Gli strumenti di analisi possono essere progettati in modo da essere così semplici e accessibili da poter essere utilizzati da chiunque?

Sì, ci lavoriamo ogni giorno. Se si considera che, secondo le stime, entro il 2025 il 70% della forza lavoro sarà costituito da millennial - e il 2025 non è più così lontano -, si può dire che il nostro impegno è stato costante. (ride) - allora gli strumenti devono essere finalmente adattati. Gli utenti del futuro si affideranno alle recensioni dei colleghi quando acquisteranno gli strumenti di analisi per la loro azienda; chiederanno interfacce facili da capire e un'integrazione semplice più della generazione di utenti che li ha preceduti. Ci rivolgiamo quindi anche a questo gruppo con la campagna "Curiosity forever!": è molto creativa, fresca e moderna, con una strategia video-first.

 

Quando gli eventi dal vivo torneranno a far parte del vostro repertorio di marketing come CMO? O non sarà più così nel prossimo futuro?

Credo che gli eventi live torneranno. Ma credo che avranno un aspetto diverso rispetto a prima di Covid. Il 2022 sarà un anno di transizione per tutti noi. Ci sono così tante incertezze che è una sfida enorme pianificare un grande evento con partecipanti in loco. Come azienda, abbiamo già ripreso a partecipare ad alcuni piccoli eventi e organizzato alcuni mini-eventi. La prima cosa che probabilmente tornerà è il dialogo diretto con i decisori IT, che non si può garantire altrettanto virtualmente.

Tuttavia, dove siamo riusciti ad ampliare il nostro pubblico grazie allo spazio digitale è nell'area della base di utenti. Non vogliamo perderla. Al nostro evento di punta, il SAS Global Forum, per esempio, abbiamo contato un numero di partecipanti quattro volte superiore a quello degli anni in cui l'evento si svolgeva ancora dal vivo. E abbiamo analizzato attentamente i partecipanti: Circa un terzo di loro non aveva mai partecipato a uno dei nostri eventi. Abbiamo quindi abbassato la barriera del viaggio e dei costi e siamo stati in grado di raggiungere un pubblico più vasto, il che ci avvantaggerà in futuro.


Studio Curiosity@Work: la curiosità come competenza chiave negli affari

La curiosità sta diventando sempre più importante per datori di lavoro e dipendenti. Questo dato può essere confermato da cifre concrete: il 72% dei manager delle aziende di tutto il mondo considera la curiosità una qualità molto preziosa per i dipendenti, il 59% un vero e proprio motore aziendale. Questo è il risultato del Rapporto globale Curiosity@Work di SAS, per il quale sono stati intervistati circa 2.000 manager. Il 51% di loro ritiene inoltre che questa caratteristica sia diventata molto più rilevante negli ultimi anni.
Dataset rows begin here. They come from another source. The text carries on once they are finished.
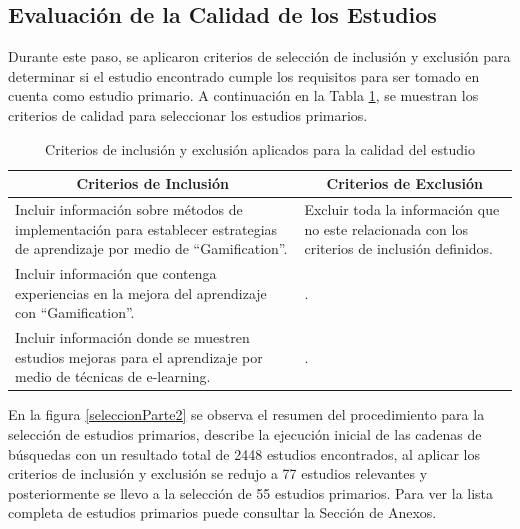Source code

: \documentclass{report}
\begin{document}
            \subsection{Evaluación de la Calidad de los Estudios}
            Durante este paso, se aplicaron criterios de selección de inclusión y exclusión para determinar si el estudio encontrado cumple los requisitos para ser tomado en cuenta como estudio primario. A continuación en la Tabla \ref{table:CriteriosInclusionExclusionCalidad}, se muestran los criterios de calidad para seleccionar los estudios primarios.
            
            \begin{table}[H]
                \begin{center}
                    \caption{Criterios de inclusión y exclusión aplicados para la calidad del estudio}
                    \label{table:CriteriosInclusionExclusionCalidad}
                    \begin{tabular}{| p{7cm} | p{7cm} |}
                        \toprule
                        \hline
                        \multicolumn{1}{|c|}{\textbf{Criterios de Inclusión}} & \multicolumn{1}{|c|}{\textbf{Criterios de Exclusión}} \\
                        \hline
                        Incluir información sobre métodos de implementación para establecer estrategias de aprendizaje por medio de ``Gamification''.{ }& Excluir toda la información que no este relacionada con los criterios de inclusión definidos.\\
                        \hline
                        Incluir información que contenga experiencias en la mejora del aprendizaje con ``Gamification''. &{.} \\
                        \hline
                        Incluir información donde se muestren estudios mejoras para el aprendizaje por medio de técnicas de e-learning.& {.}\\ \hline
                    \end{tabular}
                \end{center}
            \end{table}
            
            En la figura \ref{seleccionParte2}  se observa el resumen del procedimiento para la selección de estudios primarios, describe la ejecución inicial de las cadenas de búsquedas con un resultado total de 2448 estudios encontrados, al aplicar los criterios de inclusión y exclusión se redujo a 77 estudios relevantes y posteriormente se llevo a la selección de 55 estudios primarios. Para ver la lista completa de estudios primarios puede consultar la Sección de Anexos.
            
\end{document}
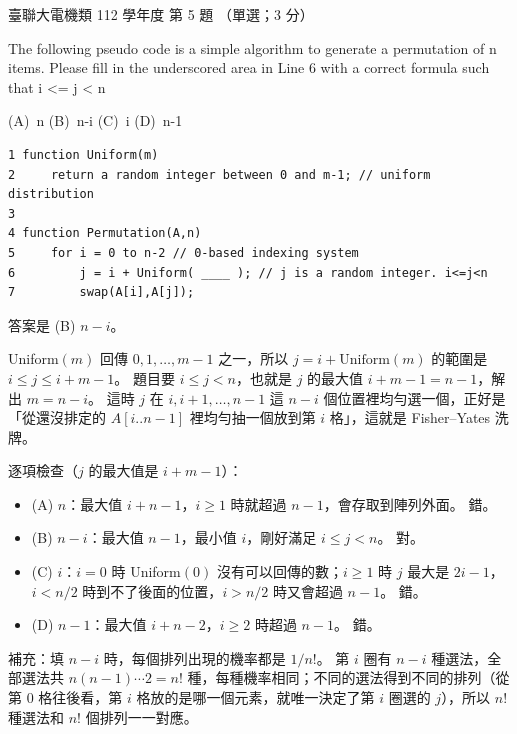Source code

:\begin{pastexam}[label={px:ust-112-ee-ds-05}]{臺聯大電機類 112 學年度 第 5 題}
（單選；3 分）

The following pseudo code is a simple algorithm to generate a permutation of n items. Please fill
in the underscored area in Line 6 with a correct formula such that i <= j < n

(A)~n \qquad (B)~n-i \qquad (C)~i \qquad (D)~n-1
\begin{lstlisting}[basicstyle=\ttfamily\small, frame=single, columns=fullflexible,
    keepspaces=true]
1 function Uniform(m)
2     return a random integer between 0 and m-1; // uniform distribution
3
4 function Permutation(A,n)
5     for i = 0 to n-2 // 0-based indexing system
6         j = i + Uniform( ____ ); // j is a random integer. i<=j<n
7         swap(A[i],A[j]);
\end{lstlisting}
\end{pastexam}

\begin{pastsoln}
答案是 (B) $n - i$。

Uniform$(m)$ 回傳 $0, 1, \ldots, m - 1$ 之一，所以 $j = i + \text{Uniform}(m)$ 的範圍是
$i \le j \le i + m - 1$。 題目要 $i \le j < n$，也就是 $j$ 的最大值 $i + m - 1 = n - 1$，解出
$m = n - i$。 這時 $j$ 在 $i, i + 1, \ldots, n - 1$ 這 $n - i$ 個位置裡均勻選一個，正好是
「從還沒排定的 $A[i..n-1]$ 裡均勻抽一個放到第 $i$ 格」，這就是 Fisher--Yates 洗牌。

逐項檢查（$j$ 的最大值是 $i + m - 1$）：
\begin{itemize}
\item (A) $n$：最大值 $i + n - 1$，$i \ge 1$ 時就超過 $n - 1$，會存取到陣列外面。 錯。
\item (B) $n - i$：最大值 $n - 1$，最小值 $i$，剛好滿足 $i \le j < n$。 對。
\item (C) $i$：$i = 0$ 時 Uniform$(0)$ 沒有可以回傳的數；$i \ge 1$ 時 $j$ 最大是 $2i - 1$，
$i < n/2$ 時到不了後面的位置，$i > n/2$ 時又會超過 $n - 1$。 錯。
\item (D) $n - 1$：最大值 $i + n - 2$，$i \ge 2$ 時超過 $n - 1$。 錯。
\end{itemize}

補充：填 $n - i$ 時，每個排列出現的機率都是 $1/n!$。 第 $i$ 圈有 $n - i$ 種選法，全部選法共
$n (n - 1) \cdots 2 = n!$ 種，每種機率相同；不同的選法得到不同的排列（從第 $0$ 格往後看，第 $i$
格放的是哪一個元素，就唯一決定了第 $i$ 圈選的 $j$），所以 $n!$ 種選法和 $n!$ 個排列一一對應。
\end{pastsoln}

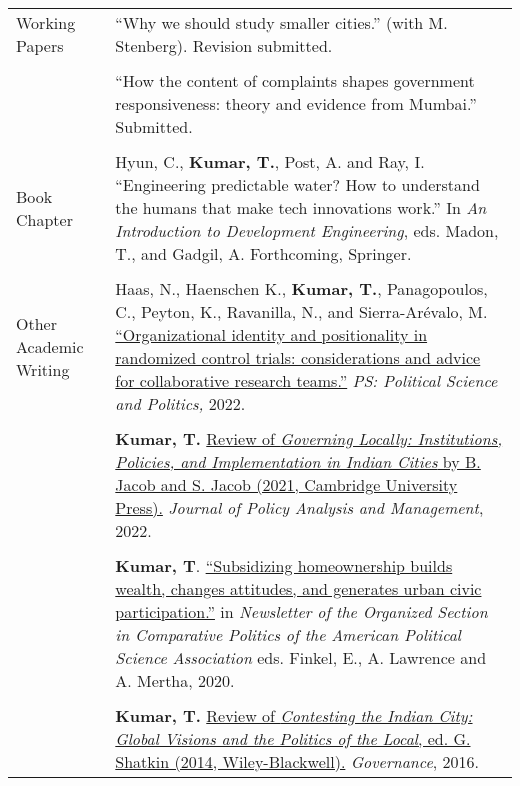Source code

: \documentclass[letterpaper, 11pt]{article}
\begin{document}
\begin{longtable}{p{1in}p{5.5in}}
{{Working Papers}} 
& ``Why we should study smaller cities.'' (with M. Stenberg). Revision submitted. \\
& \\
& ``How the content of complaints shapes government responsiveness: theory and evidence from Mumbai.'' Submitted. \\
& \\


{{Book Chapter}} 
& Hyun, C., \textbf{Kumar, T.}, Post, A. and Ray, I. ``Engineering predictable water? How to understand the humans that make tech innovations work.'' In \textit{An Introduction to Development Engineering}, eds. Madon, T., and Gadgil, A. Forthcoming, Springer.\\

& \\

{{Other Academic Writing}} 
& Haas, N., Haenschen K., \textbf{Kumar, T.}, Panagopoulos, C., Peyton, K., Ravanilla, N., and Sierra-Ar\'{e}valo, M. \href{https://www.doi.org/10.1017/S1049096522000026}{``Organizational identity and positionality in randomized control trials: considerations and advice for collaborative research teams.''} \textit{PS: Political Science and Politics,} 2022. \\
& \\


& \textbf{Kumar, T.} \href{https://doi.org/10.1002/pam.22390}{Review of \textit{Governing Locally: Institutions, Policies, and Implementation in Indian Cities} by B. Jacob and S. Jacob (2021, Cambridge University Press).}  \textit{Journal of Policy Analysis and Management}, 2022. \\


& \\


& \textbf{Kumar, T}.
 \href{https://www.comparativepoliticsnewsletter.org/wp-content/uploads/2020/05/Spring-Newsletter-2020.pdf}{``Subsidizing homeownership builds wealth, changes attitudes, and generates urban civic participation.''} in \textit{Newsletter of the Organized Section in Comparative Politics of the American Political Science Association} eds. Finkel, E., A. Lawrence and A. Mertha, 2020. \\
&\\
& \textbf{Kumar, T.} \href{http://onlinelibrary.wiley.com/doi/10.1111/gove.12241/abstract}{Review of \textit{Contesting the Indian City: Global Visions and the Politics of the Local}, ed. G. Shatkin (2014, Wiley-Blackwell).} \textit{Governance}, 2016. 


\end{longtable}
\end{document}
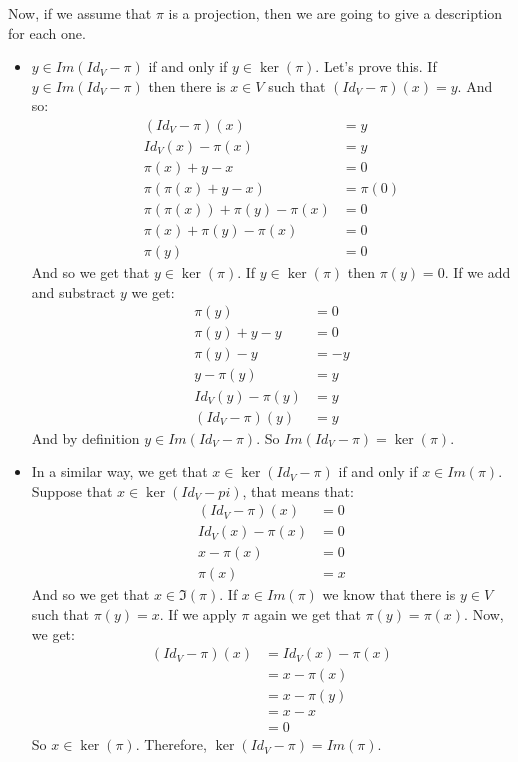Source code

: \documentclass[final,expand]{problemset}
\begin{document}
{\begin{itemize}
	Now, if we assume that $\pi$ is a projection, then we are going to give a description for each one.
	\begin{itemize}
		\item $y \in Im(Id_V - \pi)$ if and only if $y \in \ker(\pi)$. Let's prove this. If $y \in Im(Id_V - \pi)$ then there is $x \in V$ such that $(Id_V - \pi)(x) = y$. And so:
		\begin{align*}
			(Id_V - \pi)(x) &= y\\
			Id_V(x) - \pi(x) &= y\\
			\pi(x) + y - x &=0\\
			\pi(\pi(x) + y - x) &= \pi(0)\\
			\pi(\pi(x)) + \pi(y) - \pi(x) &= 0\\
			\pi(x) + \pi(y) - \pi(x) &= 0\\
			\pi(y) &= 0
		\end{align*} 
		And so we get that $y \in \ker(\pi)$. If $y \in \ker(\pi)$ then $\pi(y) = 0$. If we add and substract $y$ we get:
		\begin{align*}
			\pi(y) &= 0\\
			\pi(y) + y - y &= 0\\
			\pi(y) - y &= -y\\
			y-\pi(y) &= y\\
			Id_V(y) - \pi(y) &= y\\
			(Id_V - \pi)(y) &= y
		\end{align*}
		And by definition $y \in Im(Id_V - \pi)$. So $Im(Id_V - \pi) = \ker(\pi)$.

		\item In a similar way, we get that $x \in \ker(Id_V - \pi)$ if and only if $x \in Im(\pi)$. Suppose that $x \in \ker(Id_V - pi)$, that means that:
		\begin{align*}
			(Id_V-\pi)(x) &= 0\\
			Id_V(x) - \pi(x) &= 0\\
			x - \pi(x) &= 0\\
			\pi(x) &= x
		\end{align*} 
		And so we get that $x \in \Im(\pi)$. If $x \in Im(\pi)$ we know that there is $y \in V$ such that $\pi(y) = x$. If we apply $\pi$ again we get that $\pi(y) = \pi(x)$. Now, we get:
		\begin{align*}
			(Id_V-\pi)(x) &= Id_V(x) - \pi(x)\\
			&= x - \pi(x)\\
			&= x - \pi(y)\\
			&= x - x\\
			&= 0
		\end{align*}
		So $x \in \ker(\pi)$. Therefore, $\ker(Id_V - \pi) = Im(\pi)$.
	\end{itemize}
	\end{itemize}
}
\end{document}
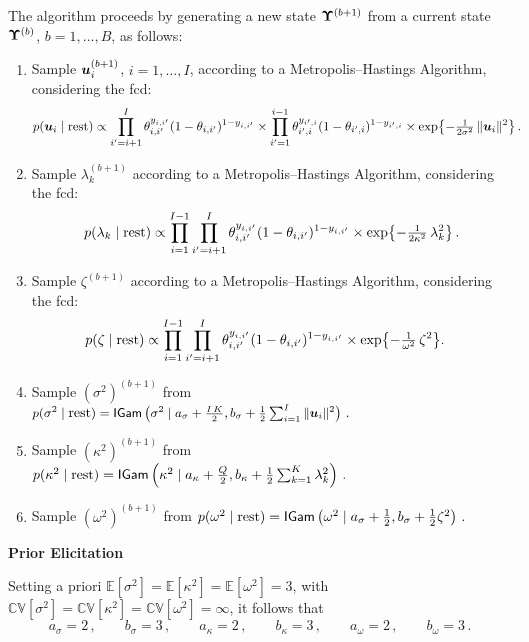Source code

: \documentclass[letterpaper,12pt,openany]{article}
\def\exp#1{{\rm exp}{#1}}
\def\le{\left}
\def\ri{\right}
\def\prop{\propto}
\newcommand{\expec}[1]{\mathbb{E}\left[#1\right]}
\newcommand{\CV}[1]{\mathbb{C}\mathbb{V}\left[#1\right]}
\newcommand{\ex}[1]{\exp{ \left\{ #1 \right\}}}
\def\IGamd{\small{\mathsf{IGam}}}
\def\rest{\text{rest}}
\def\si{\sigma}\def\siv{\boldsymbol{\sigma}}
\def\sig{\sigma}\def\sigv{\boldsymbol{\sigma}}
\def\ome{\omega}
\def\kap{\kappa}
\begin{document}
The algorithm proceeds by generating a new state $\mathbf{\Upsilon}^{(b+1)}$ from a current state $\mathbf{\Upsilon}^{(b)}$, $b=1,\ldots,B$, as follows:
\begin{enumerate}
	\item Sample $\boldsymbol{u}_i^{(b+1)}$, $i=1,\ldots,I$, according to a Metropolis--Hastings Algorithm, considering the fcd:
	\begin{align*}
	p(\uv_i\mid\rest)
	&\propto\prod_{i'=i+1}^I \theta_{i,i'}^{y_{i,i'}}(1-\theta_{i,i'})^{1-y_{i,i'}}\times
	\prod_{i'=1}^{i-1} \theta_{i',i}^{y_{i',i}}(1-\theta_{i',i})^{1-y_{i',i}} \times\ex{-\tfrac{1}{2\sig^2}\,\|\uv_i\|^2}\,.
	\end{align*}
	
	\item Sample $\lambda_k^{(b+1)}$ according to a Metropolis--Hastings Algorithm, considering the fcd:
	$$
	p(\lambda_k\mid\rest) \prop \prod_{i=1}^{I-1}\prod_{i'=i+1}^I\theta_{i,i'}^{y_{i,i'}}(1-\theta_{i,i'})^{1-y_{i,i'}}\times \ex{-\tfrac{1}{2\kap^2}\,\lambda_k^2}\,.
	$$
	\item Sample $\zeta^{(b+1)}$ according to a Metropolis--Hastings Algorithm, considering the fcd:
	\begin{align*}
	p(\zeta\mid\rest)
	&\propto
	\prod_{i=1}^{I-1}\prod_{i'=i+1}^I \theta_{i,i'}^{y_{i,i'}}(1-\theta_{i,i'})^{1-y_{i,i'}}\times \ex{-\tfrac{1}{\ome^2}\,\zeta^2}.
	\end{align*}
	
	\item Sample $(\si^2)^{(b+1)}$ from
	$p(\sig^2\mid\rest) = \IGamd\le(\sig^2 \mid a_\sig + \tfrac{I\,K}2, b_\sig + \tfrac12 \textstyle\sum_{i=1}^I\|\uv_i\|^2 \ri)\,.$
	
	\item Sample $(\kap^2)^{(b+1)}$ from
	$p(\kap^2\mid\rest) = \IGamd\le(\kap^2 \mid a_\kap + \tfrac{Q}2, b_\kap + \tfrac12 \textstyle\sum_{k=1}^K\lambda_k^2 \ri)\,.$
	
	\item Sample $(\ome^2)^{(b+1)}$ from
	$p(\ome^2\mid\rest) = \IGamd\le(\ome^2 \mid a_\sig + \tfrac12, b_\sig + \tfrac12 \zeta^2 \ri)\,.$
\end{enumerate}

\textbf{Prior Elicitation}

Setting a priori $\expec{\sigma^2} = \expec{\kappa^2} = \expec{\omega^2} = 3$, with $\CV{\sigma^2} = \CV{\kappa^2} = \CV{\omega^2} = \infty$, it follows that
$$
a_\sig = 2\,,\qquad b_\sig = 3  \,,\qquad 
a_\kap = 2\,,\qquad b_\kap = 3  \,,\qquad
a_\ome = 2\,,\qquad b_\ome = 3\,.
$$
\end{document}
È indiscutibile: La curiosità ha un enorme potenziale per contrastare le attuali debolezze nell'impiego del personale e delle risorse. Più della metà degli intervistati vede nella curiosità il maggior potenziale per una maggiore efficienza e produttività (62%), per il pensiero creativo (62%), per una più stretta collaborazione (58%) e per una maggiore fedeltà e soddisfazione dei dipendenti (58%). Il reparto IT, in particolare, è ritenuto avere un'elevata richiesta di curiosità: lo conferma il 64% degli intervistati. Seguono la ricerca e sviluppo (54%) e il marketing (46%). I compiti in cui la curiosità è considerata particolarmente importante sono lo sviluppo di soluzioni innovative (62%), la risoluzione di problemi complessi (55%) e l'analisi dei dati (52%). La curiosità è quindi un prerequisito importante per ottenere approfondimenti basati sui dati come base per il processo decisionale.